Data records.
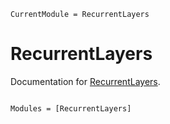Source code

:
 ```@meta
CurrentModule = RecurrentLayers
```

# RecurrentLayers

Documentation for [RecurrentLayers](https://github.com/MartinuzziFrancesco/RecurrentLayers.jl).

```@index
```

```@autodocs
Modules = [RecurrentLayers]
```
---
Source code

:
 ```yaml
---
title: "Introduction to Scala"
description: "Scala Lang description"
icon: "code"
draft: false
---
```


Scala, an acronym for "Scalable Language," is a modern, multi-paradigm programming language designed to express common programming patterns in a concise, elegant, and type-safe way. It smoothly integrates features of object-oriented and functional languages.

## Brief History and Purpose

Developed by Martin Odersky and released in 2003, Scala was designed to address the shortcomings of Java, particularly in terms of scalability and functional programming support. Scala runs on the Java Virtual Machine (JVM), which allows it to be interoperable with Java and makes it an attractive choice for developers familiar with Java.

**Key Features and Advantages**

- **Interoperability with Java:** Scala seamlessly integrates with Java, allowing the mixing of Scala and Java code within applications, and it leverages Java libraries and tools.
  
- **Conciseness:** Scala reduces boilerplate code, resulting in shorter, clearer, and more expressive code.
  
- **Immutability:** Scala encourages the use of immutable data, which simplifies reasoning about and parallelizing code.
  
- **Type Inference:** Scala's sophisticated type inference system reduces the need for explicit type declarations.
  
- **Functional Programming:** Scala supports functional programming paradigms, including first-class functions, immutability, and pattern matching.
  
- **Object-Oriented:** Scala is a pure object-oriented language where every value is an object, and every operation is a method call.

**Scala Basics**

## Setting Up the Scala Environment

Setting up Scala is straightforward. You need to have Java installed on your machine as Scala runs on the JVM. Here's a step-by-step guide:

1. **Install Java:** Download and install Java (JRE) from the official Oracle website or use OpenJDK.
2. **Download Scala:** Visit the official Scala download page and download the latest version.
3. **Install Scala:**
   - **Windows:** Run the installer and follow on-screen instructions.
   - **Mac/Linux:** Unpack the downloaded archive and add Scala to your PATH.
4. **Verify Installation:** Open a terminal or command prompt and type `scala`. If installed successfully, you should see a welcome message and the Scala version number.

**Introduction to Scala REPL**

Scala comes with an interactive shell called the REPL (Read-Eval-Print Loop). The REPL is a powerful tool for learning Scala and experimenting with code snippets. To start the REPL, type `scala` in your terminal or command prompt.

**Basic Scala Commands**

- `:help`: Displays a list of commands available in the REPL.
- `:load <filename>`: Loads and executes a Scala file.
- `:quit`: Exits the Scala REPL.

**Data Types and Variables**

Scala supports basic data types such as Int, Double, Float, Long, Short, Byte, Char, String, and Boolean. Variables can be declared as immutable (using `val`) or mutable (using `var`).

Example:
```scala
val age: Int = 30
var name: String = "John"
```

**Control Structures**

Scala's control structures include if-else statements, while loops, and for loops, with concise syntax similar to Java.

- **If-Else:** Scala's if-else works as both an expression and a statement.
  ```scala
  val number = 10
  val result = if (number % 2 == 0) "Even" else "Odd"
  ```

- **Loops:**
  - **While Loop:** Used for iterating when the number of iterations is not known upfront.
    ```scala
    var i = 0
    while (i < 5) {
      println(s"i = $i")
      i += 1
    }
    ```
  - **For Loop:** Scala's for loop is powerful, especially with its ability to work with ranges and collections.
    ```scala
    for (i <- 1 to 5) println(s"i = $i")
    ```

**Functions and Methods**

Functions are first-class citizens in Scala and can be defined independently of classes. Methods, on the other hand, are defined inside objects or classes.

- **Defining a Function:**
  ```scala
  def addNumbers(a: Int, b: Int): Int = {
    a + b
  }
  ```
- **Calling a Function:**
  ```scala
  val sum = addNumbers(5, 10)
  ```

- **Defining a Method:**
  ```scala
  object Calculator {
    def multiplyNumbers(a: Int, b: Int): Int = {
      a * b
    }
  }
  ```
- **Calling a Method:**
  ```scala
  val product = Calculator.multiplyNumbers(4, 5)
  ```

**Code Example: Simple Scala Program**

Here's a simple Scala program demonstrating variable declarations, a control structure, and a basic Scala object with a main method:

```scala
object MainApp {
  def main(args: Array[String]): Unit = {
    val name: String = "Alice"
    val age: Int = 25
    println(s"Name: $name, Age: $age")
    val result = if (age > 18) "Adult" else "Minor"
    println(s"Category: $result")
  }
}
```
---
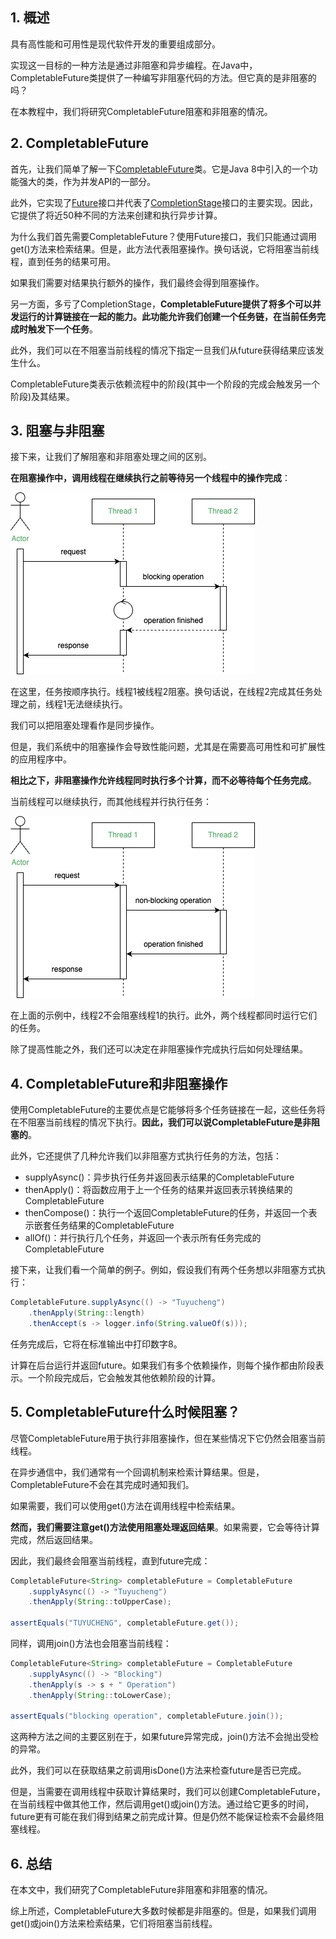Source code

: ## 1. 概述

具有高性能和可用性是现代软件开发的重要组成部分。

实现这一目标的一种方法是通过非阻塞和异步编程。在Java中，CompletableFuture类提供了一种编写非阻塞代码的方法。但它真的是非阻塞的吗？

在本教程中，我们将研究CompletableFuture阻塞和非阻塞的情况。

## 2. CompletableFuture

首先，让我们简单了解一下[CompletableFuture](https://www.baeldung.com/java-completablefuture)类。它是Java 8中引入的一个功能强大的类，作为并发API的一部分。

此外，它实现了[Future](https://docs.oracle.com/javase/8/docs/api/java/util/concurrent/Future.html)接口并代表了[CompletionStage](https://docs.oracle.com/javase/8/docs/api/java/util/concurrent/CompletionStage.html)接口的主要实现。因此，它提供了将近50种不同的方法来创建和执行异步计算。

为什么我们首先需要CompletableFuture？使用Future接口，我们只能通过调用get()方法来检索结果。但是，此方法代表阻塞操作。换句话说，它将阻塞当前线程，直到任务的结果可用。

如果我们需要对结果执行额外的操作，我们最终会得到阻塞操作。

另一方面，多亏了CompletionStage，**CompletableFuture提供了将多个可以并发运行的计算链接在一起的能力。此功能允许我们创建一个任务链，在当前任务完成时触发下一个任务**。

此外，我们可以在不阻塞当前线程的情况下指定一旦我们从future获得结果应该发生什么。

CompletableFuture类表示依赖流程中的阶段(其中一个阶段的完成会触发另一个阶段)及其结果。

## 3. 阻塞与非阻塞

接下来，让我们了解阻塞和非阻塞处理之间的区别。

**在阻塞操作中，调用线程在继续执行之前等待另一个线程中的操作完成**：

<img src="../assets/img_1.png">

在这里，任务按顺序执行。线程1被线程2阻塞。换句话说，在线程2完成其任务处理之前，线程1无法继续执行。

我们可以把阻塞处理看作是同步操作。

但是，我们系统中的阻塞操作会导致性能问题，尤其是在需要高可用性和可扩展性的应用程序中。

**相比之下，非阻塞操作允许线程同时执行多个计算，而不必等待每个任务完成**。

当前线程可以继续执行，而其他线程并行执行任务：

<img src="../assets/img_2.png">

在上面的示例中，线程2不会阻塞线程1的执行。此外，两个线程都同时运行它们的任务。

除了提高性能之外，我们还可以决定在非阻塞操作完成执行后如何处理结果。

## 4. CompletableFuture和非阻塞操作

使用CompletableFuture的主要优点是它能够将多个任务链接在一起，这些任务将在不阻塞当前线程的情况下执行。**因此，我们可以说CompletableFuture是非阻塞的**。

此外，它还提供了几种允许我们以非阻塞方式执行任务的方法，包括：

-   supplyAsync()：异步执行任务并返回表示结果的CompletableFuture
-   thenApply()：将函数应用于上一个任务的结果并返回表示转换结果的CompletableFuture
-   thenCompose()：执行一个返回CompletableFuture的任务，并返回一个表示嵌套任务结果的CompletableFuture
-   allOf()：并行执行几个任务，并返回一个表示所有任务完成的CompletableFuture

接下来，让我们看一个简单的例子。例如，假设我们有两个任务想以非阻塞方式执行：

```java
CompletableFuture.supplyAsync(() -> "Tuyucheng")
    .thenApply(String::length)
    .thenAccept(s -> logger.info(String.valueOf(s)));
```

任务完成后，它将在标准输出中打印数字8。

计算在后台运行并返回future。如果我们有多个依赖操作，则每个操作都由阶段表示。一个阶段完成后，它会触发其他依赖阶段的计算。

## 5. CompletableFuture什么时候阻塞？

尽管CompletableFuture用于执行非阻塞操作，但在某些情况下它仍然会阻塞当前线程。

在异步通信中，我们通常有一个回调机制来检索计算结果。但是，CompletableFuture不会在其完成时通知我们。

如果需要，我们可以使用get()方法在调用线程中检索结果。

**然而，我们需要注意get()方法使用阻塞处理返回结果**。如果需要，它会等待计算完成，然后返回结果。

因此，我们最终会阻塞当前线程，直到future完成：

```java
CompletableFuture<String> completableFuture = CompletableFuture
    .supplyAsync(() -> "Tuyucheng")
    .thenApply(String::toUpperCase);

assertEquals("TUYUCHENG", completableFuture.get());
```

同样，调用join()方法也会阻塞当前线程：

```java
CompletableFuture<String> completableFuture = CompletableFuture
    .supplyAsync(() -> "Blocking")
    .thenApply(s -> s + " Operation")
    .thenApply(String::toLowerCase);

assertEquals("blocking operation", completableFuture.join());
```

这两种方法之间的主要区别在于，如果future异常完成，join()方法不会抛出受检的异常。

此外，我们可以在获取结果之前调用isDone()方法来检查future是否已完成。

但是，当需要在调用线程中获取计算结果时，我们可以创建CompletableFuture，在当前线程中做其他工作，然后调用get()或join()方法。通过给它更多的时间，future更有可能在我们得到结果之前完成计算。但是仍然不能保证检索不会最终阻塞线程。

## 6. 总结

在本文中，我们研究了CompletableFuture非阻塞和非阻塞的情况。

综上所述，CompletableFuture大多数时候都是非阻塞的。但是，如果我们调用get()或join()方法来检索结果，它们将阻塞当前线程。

Problem to solve. Filter the data above, keeping only lines that include the string "need".

Solution for this problem.
- **Type Inference:** Scala's sophisticated type inference system reduces the need for explicit type declarations.
Setting up Scala is straightforward. You need to have Java installed on your machine as Scala runs on the JVM. Here's a step-by-step guide:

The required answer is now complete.